Sweeps month shows major networks continue to lose audience share

December 04, 1990|By Jeremy Gerard | Jeremy Gerard,N.Y. Times News Service

NEW YORK -- NBC won an increasingly tight contest in November between the three major broadcast networks for leadership in prime time. But it led ABC and CBS by just one-tenth of a ratings point, underscoring the inability of all three networks to stem audience attrition and develop new hit programs this season.

Total network viewership during the sweeps in November, one of four months when ratings are used to determine local advertising rates, was down 3 percent, to 63 percent from 66 percent last year, according to statistics gathered by the A.C. Nielsen Co. and distributed recently by ABC, CBS, and NBC. For the season that began on Sept. 17, the drop-off is even more dramatic, to 64 percent from 69 percent a year ago.
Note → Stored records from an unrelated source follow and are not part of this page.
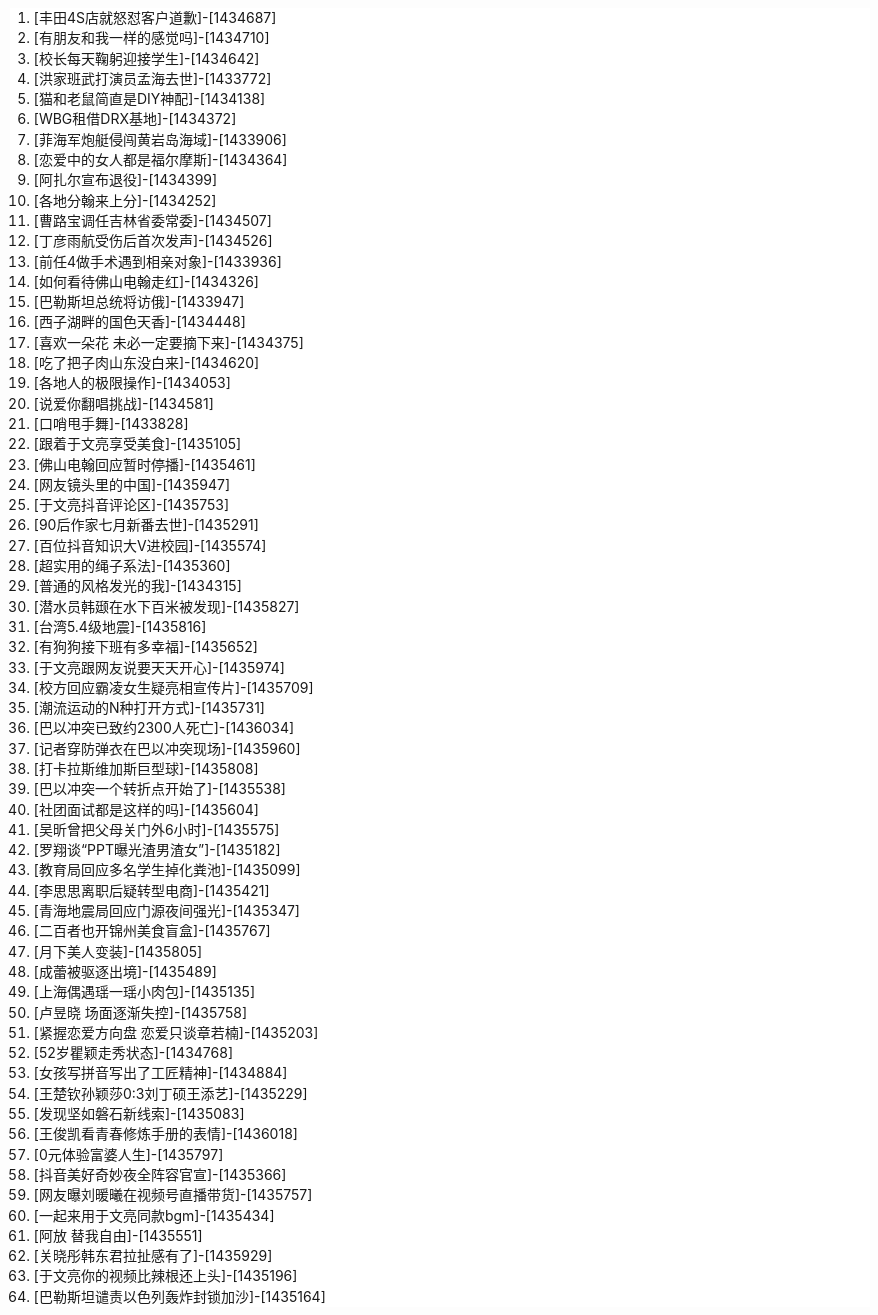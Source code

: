 1. [丰田4S店就怒怼客户道歉]-[1434687]
1. [有朋友和我一样的感觉吗]-[1434710]
1. [校长每天鞠躬迎接学生]-[1434642]
1. [洪家班武打演员孟海去世]-[1433772]
1. [猫和老鼠简直是DIY神配]-[1434138]
1. [WBG租借DRX基地]-[1434372]
1. [菲海军炮艇侵闯黄岩岛海域]-[1433906]
1. [恋爱中的女人都是福尔摩斯]-[1434364]
1. [阿扎尔宣布退役]-[1434399]
1. [各地分翰来上分]-[1434252]
1. [曹路宝调任吉林省委常委]-[1434507]
1. [丁彦雨航受伤后首次发声]-[1434526]
1. [前任4做手术遇到相亲对象]-[1433936]
1. [如何看待佛山电翰走红]-[1434326]
1. [巴勒斯坦总统将访俄]-[1433947]
1. [西子湖畔的国色天香]-[1434448]
1. [喜欢一朵花 未必一定要摘下来]-[1434375]
1. [吃了把子肉山东没白来]-[1434620]
1. [各地人的极限操作]-[1434053]
1. [说爱你翻唱挑战]-[1434581]
1. [口哨甩手舞]-[1433828]
1. [跟着于文亮享受美食]-[1435105]
1. [佛山电翰回应暂时停播]-[1435461]
1. [网友镜头里的中国]-[1435947]
1. [于文亮抖音评论区]-[1435753]
1. [90后作家七月新番去世]-[1435291]
1. [百位抖音知识大V进校园]-[1435574]
1. [超实用的绳子系法]-[1435360]
1. [普通的风格发光的我]-[1434315]
1. [潜水员韩颋在水下百米被发现]-[1435827]
1. [台湾5.4级地震]-[1435816]
1. [有狗狗接下班有多幸福]-[1435652]
1. [于文亮跟网友说要天天开心]-[1435974]
1. [校方回应霸凌女生疑亮相宣传片]-[1435709]
1. [潮流运动的N种打开方式]-[1435731]
1. [巴以冲突已致约2300人死亡]-[1436034]
1. [记者穿防弹衣在巴以冲突现场]-[1435960]
1. [打卡拉斯维加斯巨型球]-[1435808]
1. [巴以冲突一个转折点开始了]-[1435538]
1. [社团面试都是这样的吗]-[1435604]
1. [吴昕曾把父母关门外6小时]-[1435575]
1. [罗翔谈“PPT曝光渣男渣女”]-[1435182]
1. [教育局回应多名学生掉化粪池]-[1435099]
1. [李思思离职后疑转型电商]-[1435421]
1. [青海地震局回应门源夜间强光]-[1435347]
1. [二百者也开锦州美食盲盒]-[1435767]
1. [月下美人变装]-[1435805]
1. [成蕾被驱逐出境]-[1435489]
1. [上海偶遇瑶一瑶小肉包]-[1435135]
1. [卢昱晓 场面逐渐失控]-[1435758]
1. [紧握恋爱方向盘 恋爱只谈章若楠]-[1435203]
1. [52岁瞿颖走秀状态]-[1434768]
1. [女孩写拼音写出了工匠精神]-[1434884]
1. [王楚钦孙颖莎0:3刘丁硕王添艺]-[1435229]
1. [发现坚如磐石新线索]-[1435083]
1. [王俊凯看青春修炼手册的表情]-[1436018]
1. [0元体验富婆人生]-[1435797]
1. [抖音美好奇妙夜全阵容官宣]-[1435366]
1. [网友曝刘暖曦在视频号直播带货]-[1435757]
1. [一起来用于文亮同款bgm]-[1435434]
1. [阿放 替我自由]-[1435551]
1. [关晓彤韩东君拉扯感有了]-[1435929]
1. [于文亮你的视频比辣根还上头]-[1435196]
1. [巴勒斯坦谴责以色列轰炸封锁加沙]-[1435164]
Network research executives attributed the decline to the expansion of the Fox Broadcasting Co.'s schedule, from two nights to five. David F. Poltrack, the CBS senior vice president for planning and research, also speculated that some viewers, particularly women over 65, were turning to cable networks like the Discovery Channel and TNT.

For the November sweep, NBC had an average prime-time rating of 13.0 and 22 percent of the audience. Each Nielsen rating point represents 931,000 homes with televisions. ABC was second, with a 12.9 average and 21 percent of the audience. CBS was third, with a 12.0 average and 20 percent of the audience. CBS had the same rating as a year ago. NBC had a 15.1 average rating last year, and ABC had a 13.0 average last year.
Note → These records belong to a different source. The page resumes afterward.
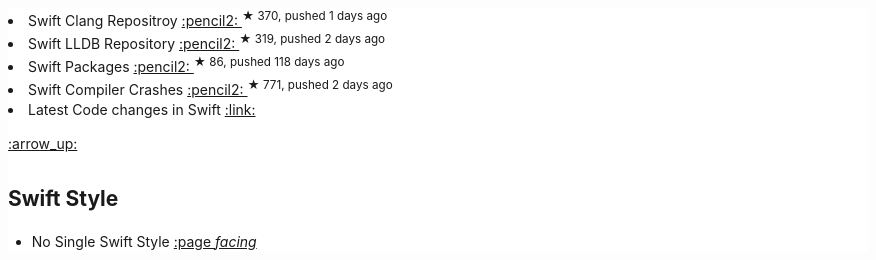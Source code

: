   </sup>
 </li>
 <li>
  Swift Clang Repositroy
  <a href="https://github.com/apple/swift-clang">
   :pencil2:
  </a>
  <sup>
   &#9733 370, pushed 1 days ago
  </sup>
 </li>
 <li>
  Swift LLDB Repository
  <a href="https://github.com/apple/swift-lldb">
   :pencil2:
  </a>
  <sup>
   &#9733 319, pushed 2 days ago
  </sup>
 </li>
 <li>
  Swift Packages
  <a href="https://github.com/donald-pinckney/swift-packages">
   :pencil2:
  </a>
  <sup>
   &#9733 86, pushed 118 days ago
  </sup>
 </li>
 <li>
  Swift Compiler Crashes
  <a href="https://github.com/practicalswift/swift-compiler-crashes">
   :pencil2:
  </a>
  <sup>
   &#9733 771, pushed 2 days ago
  </sup>
 </li>
 <li>
  Latest Code changes in Swift
  <a href="https://developer.apple.com/library/ios/releasenotes/General/iOS93APIDiffs/Swift/Swift.html">
   :link:
  </a>
 </li>
</ul>
<p>
 <a href="#index">
  :arrow_up:
 </a>
</p>
<h2>
 <strong>
  Swift Style
 </strong>
</h2>
<ul>
 <li>
  No Single Swift Style
  <a href="https://jeremywsherman.com/blog/2014/10/24/no-single-swift-style/">
   :page
   <em>
    facing
   </em>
The numbers surprised no one in the industry, which has seen the erosion of the three-network audience for several years as Fox grew and cable and independent stations became more aggressive. But this season was preceded by a torrent of promotion for new programs, none of which have been strong enough to break a particular network out of the close race.

"The sweep was as competitive as everybody felt it would be," said Alan Wurtzel, the senior vice president for marketing and research services at Capital Cities/ABC. "We're all disappointed that nobody has had a breakout hit."

There was some solace in the figures for both ABC and CBS. The second-place showing by ABC reflected the strength of its movies and special programs, especially "The Barbara Walters Special" and "Stephen King's 'It,' " a two-part television movie. CBS' strategy over the last two seasons has been to try to attract younger viewers -- those most sought by advertisers -- even at the cost of older ones, and that network, Poltrack said, had lowered the median age of its prime-time audience to 44 1/2 years old, from almost 47 years old a year ago. NBC and ABC continued to have the most younger viewers.

But the three networks also had plenty to worry about. Many of the hit comedies that have given NBC dominance since the mid-1980s are declining; "The Cosby Show" audience is down 25 percent, in part because Fox scheduled "The Simpsons" in the same period on Thursday night.

ABC canceled "Cop Rock" and has seen its top comedy, "Roseanne," decline by 25 percent, partly, Wurtzel said, because of strong programming by CBS and partly because of public attitudes toward the show's contentious star, Roseanne Barr. CBS, which presented the baseball pennant races and World Series, was unable to capitalize substantially on the games by building its prime-time audience.